Output only the lines below that start at the line containing "Op de bedrijven" and end at the line containing "#### Vastgesteld", with both ends kept.

(Dataset excerpts)
= = = =
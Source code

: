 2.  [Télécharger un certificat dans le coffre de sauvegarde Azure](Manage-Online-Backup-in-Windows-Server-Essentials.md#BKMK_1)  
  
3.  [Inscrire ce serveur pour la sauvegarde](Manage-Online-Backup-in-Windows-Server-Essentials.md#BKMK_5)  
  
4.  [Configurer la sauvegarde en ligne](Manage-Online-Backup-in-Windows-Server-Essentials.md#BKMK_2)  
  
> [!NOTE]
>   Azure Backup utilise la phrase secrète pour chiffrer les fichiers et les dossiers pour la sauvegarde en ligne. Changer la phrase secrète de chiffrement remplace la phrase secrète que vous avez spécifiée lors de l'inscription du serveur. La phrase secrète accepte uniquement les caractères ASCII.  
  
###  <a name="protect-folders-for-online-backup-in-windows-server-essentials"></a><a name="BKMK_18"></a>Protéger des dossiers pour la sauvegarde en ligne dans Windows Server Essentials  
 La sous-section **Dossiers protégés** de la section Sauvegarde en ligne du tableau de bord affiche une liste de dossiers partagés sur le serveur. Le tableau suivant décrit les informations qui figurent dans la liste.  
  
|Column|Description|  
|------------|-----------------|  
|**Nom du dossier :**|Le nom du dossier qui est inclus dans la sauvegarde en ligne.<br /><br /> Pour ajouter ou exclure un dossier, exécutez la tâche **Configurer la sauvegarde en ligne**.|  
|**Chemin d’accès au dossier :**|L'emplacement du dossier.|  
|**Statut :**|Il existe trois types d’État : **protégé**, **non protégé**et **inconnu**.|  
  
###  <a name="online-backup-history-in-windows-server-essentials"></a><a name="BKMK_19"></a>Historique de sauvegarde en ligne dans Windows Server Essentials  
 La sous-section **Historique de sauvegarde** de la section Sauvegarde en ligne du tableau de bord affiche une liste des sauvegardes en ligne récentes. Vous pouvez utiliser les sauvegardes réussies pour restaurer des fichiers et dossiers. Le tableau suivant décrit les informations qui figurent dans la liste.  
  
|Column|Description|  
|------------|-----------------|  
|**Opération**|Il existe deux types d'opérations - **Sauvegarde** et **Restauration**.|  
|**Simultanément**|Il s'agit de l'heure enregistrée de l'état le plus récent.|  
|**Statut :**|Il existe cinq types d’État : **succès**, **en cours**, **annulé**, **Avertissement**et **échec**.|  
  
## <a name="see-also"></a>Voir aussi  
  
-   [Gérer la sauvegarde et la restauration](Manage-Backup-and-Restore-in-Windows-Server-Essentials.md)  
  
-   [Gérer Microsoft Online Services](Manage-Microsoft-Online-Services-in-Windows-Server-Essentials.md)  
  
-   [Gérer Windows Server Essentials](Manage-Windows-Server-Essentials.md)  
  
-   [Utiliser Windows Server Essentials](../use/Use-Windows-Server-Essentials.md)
= = = =
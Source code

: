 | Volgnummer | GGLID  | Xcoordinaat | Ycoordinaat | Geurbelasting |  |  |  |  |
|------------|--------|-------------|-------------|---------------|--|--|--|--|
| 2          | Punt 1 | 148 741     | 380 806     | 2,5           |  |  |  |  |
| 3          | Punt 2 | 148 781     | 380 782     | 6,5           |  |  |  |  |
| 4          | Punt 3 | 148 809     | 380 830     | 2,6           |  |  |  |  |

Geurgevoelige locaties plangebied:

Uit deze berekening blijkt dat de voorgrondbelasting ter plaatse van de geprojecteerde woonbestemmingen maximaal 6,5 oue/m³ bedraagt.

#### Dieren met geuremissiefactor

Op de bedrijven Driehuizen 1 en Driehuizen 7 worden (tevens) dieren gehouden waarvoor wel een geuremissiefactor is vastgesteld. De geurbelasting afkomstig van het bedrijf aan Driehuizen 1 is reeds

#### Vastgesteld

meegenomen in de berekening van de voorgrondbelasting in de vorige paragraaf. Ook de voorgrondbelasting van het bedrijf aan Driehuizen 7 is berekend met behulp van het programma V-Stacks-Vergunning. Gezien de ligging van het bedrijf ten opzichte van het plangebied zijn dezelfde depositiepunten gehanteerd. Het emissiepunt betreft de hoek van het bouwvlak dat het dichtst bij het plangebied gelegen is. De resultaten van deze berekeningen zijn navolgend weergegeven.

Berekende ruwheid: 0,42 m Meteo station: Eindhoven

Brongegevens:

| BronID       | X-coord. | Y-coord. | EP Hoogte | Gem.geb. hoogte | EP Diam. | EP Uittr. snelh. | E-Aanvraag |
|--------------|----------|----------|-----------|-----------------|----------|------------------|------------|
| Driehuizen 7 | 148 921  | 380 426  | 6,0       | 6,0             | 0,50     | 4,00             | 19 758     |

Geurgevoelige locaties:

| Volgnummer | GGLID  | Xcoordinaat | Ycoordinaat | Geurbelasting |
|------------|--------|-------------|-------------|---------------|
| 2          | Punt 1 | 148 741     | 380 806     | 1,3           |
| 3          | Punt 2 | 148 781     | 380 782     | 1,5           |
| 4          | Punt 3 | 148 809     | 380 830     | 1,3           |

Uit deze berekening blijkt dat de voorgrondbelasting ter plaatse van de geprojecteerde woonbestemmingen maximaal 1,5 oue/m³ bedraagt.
= = = =
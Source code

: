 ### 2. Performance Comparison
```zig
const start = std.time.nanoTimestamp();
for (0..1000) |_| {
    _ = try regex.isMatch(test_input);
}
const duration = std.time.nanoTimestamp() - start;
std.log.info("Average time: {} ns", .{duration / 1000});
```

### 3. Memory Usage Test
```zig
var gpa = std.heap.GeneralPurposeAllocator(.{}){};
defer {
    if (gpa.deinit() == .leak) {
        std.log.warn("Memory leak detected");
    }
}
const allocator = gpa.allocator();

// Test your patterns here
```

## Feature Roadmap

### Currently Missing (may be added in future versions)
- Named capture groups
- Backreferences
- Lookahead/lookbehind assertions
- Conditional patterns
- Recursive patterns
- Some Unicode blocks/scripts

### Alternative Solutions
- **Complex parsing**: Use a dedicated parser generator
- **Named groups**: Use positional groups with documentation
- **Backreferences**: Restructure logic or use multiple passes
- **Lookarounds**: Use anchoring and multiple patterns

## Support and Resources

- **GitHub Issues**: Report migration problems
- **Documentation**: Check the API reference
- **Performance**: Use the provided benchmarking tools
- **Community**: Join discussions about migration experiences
= = = =
→ PROBLEM SOLUTION:
Op de bedrijven Driehuizen 1 en Driehuizen 7 worden (tevens) dieren gehouden waarvoor wel een geuremissiefactor is vastgesteld. De geurbelasting afkomstig van het bedrijf aan Driehuizen 1 is reeds

#### Vastgesteld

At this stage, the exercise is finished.